━━ TASK DATA
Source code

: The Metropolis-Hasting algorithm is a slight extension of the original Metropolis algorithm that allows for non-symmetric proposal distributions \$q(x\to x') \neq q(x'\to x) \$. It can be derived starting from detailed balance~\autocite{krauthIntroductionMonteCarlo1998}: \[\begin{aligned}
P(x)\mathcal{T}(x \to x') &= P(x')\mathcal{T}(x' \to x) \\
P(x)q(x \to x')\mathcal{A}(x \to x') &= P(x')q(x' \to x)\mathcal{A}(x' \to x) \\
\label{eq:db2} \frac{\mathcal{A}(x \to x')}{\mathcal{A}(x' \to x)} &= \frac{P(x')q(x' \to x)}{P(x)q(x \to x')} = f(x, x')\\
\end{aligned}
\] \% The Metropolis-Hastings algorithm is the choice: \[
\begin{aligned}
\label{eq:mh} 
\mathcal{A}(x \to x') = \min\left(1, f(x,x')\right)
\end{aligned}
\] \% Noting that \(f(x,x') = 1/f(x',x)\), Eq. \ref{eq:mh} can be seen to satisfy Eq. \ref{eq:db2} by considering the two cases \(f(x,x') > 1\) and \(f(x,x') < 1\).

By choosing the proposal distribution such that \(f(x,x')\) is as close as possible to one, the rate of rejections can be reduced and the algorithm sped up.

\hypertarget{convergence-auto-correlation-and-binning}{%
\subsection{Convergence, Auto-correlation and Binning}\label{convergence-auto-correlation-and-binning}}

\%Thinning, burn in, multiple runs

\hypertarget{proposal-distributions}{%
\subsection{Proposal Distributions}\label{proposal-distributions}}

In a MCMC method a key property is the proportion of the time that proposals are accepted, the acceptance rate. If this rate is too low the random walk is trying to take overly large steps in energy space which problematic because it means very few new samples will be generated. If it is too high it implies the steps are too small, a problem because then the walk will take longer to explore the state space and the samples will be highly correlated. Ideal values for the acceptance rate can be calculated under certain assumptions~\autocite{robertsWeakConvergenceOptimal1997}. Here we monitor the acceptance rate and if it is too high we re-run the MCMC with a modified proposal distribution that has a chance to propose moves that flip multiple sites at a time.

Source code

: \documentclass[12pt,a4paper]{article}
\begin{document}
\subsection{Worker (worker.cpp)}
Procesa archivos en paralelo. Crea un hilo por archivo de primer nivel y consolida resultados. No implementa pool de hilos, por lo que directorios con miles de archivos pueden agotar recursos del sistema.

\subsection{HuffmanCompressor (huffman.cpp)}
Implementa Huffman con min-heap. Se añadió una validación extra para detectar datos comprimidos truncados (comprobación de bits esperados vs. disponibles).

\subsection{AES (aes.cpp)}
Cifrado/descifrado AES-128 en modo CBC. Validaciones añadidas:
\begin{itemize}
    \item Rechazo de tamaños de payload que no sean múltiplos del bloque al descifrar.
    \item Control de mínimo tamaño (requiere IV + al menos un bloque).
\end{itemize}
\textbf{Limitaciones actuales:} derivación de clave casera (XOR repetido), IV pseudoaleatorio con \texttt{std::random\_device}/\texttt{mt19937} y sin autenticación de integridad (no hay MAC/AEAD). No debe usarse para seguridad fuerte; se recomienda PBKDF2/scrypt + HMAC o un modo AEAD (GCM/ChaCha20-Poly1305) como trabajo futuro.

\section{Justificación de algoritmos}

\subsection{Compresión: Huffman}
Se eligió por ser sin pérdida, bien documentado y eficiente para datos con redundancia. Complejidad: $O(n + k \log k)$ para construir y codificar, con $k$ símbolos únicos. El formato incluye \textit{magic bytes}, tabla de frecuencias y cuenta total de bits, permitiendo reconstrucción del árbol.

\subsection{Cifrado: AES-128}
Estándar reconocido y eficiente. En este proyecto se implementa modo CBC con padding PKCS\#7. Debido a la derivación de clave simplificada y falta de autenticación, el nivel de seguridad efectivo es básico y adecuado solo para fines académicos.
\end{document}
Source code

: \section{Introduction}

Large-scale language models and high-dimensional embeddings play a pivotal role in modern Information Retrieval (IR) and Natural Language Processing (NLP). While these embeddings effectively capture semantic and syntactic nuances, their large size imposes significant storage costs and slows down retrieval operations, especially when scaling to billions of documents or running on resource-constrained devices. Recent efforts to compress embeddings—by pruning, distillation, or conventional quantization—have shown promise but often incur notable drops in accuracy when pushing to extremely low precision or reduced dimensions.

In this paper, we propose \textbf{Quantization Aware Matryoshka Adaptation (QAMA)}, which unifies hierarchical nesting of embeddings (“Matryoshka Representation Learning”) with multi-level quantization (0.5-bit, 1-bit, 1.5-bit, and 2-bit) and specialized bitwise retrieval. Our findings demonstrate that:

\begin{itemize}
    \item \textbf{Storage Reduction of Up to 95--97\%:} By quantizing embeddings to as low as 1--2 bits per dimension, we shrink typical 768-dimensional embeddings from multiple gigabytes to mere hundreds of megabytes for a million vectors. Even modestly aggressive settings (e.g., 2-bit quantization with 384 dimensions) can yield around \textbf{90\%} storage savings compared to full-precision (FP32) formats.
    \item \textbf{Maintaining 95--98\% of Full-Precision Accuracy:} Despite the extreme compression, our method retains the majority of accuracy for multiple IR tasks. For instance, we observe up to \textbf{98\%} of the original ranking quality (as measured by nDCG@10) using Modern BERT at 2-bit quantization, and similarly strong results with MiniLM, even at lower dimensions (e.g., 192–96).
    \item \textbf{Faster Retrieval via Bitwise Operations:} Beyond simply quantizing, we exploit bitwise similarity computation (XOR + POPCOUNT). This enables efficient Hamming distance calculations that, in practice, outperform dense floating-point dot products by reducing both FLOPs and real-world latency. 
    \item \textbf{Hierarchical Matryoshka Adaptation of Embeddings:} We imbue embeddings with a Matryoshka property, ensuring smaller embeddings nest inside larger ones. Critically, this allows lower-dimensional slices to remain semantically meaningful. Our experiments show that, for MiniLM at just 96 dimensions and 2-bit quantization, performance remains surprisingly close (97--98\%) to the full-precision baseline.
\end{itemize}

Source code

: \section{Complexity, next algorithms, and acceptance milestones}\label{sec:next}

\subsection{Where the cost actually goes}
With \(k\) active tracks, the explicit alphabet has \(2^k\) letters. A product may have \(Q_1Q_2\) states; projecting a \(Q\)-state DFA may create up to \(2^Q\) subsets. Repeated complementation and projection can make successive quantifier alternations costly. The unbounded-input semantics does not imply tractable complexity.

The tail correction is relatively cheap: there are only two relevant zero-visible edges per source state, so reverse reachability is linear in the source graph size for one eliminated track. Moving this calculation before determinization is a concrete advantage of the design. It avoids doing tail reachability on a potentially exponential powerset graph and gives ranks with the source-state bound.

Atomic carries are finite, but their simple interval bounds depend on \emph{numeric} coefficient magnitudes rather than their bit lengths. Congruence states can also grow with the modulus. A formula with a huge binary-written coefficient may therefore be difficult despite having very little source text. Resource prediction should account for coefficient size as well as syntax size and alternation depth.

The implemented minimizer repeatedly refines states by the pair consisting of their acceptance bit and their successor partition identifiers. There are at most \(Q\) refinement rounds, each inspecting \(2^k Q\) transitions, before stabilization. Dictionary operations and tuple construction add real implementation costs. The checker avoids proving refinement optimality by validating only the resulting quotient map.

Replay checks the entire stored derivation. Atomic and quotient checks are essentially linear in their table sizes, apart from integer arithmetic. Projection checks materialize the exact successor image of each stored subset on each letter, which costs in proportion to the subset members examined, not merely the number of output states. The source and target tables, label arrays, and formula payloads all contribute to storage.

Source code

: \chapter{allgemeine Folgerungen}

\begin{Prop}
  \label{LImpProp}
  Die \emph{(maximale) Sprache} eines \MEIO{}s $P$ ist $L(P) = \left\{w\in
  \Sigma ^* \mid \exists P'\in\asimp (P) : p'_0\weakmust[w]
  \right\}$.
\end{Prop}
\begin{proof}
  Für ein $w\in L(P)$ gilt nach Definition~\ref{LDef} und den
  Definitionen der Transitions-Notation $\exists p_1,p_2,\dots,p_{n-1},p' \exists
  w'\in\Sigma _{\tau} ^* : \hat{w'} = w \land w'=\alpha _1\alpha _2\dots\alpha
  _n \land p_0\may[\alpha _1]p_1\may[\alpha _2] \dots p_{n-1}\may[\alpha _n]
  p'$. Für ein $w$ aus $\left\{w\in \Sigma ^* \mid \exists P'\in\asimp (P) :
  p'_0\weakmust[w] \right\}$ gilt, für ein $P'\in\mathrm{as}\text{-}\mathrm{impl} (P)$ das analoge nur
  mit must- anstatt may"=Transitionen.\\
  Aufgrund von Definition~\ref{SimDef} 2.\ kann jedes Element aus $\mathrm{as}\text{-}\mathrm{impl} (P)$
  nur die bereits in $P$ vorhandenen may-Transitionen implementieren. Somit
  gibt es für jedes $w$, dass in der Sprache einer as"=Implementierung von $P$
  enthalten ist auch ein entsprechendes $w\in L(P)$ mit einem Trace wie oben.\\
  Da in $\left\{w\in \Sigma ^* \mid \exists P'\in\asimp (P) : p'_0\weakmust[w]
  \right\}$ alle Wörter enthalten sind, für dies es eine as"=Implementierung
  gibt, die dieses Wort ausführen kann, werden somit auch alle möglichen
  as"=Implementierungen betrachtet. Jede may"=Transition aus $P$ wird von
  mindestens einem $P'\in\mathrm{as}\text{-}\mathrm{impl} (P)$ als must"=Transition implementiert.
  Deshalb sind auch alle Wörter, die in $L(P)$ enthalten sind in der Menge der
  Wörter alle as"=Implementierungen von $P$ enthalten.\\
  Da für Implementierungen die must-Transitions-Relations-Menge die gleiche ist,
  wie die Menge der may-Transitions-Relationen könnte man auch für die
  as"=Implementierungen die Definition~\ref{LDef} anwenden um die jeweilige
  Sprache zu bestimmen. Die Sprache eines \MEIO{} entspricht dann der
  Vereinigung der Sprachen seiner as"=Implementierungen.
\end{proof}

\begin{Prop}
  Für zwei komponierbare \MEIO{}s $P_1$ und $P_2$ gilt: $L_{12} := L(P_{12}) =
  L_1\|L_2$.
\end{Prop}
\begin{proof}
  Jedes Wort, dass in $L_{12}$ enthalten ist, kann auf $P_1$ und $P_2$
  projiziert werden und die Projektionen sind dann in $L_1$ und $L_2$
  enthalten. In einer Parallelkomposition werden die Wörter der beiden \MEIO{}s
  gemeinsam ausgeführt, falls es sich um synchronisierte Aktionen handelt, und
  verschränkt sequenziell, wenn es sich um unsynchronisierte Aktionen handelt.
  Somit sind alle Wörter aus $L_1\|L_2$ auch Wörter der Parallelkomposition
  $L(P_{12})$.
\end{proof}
━━━━
As the answer, set down only the lines from the data above between the one holding "nur die bereits" and the one holding "alle Wörter enthalten", inclusive, exactly as they read.

THE COMPLETED TASK
  nur die bereits in $P$ vorhandenen may-Transitionen implementieren. Somit
  gibt es für jedes $w$, dass in der Sprache einer as"=Implementierung von $P$
  enthalten ist auch ein entsprechendes $w\in L(P)$ mit einem Trace wie oben.\\
  Da in $\left\{w\in \Sigma ^* \mid \exists P'\in\asimp (P) : p'_0\weakmust[w]
  \right\}$ alle Wörter enthalten sind, für dies es eine as"=Implementierung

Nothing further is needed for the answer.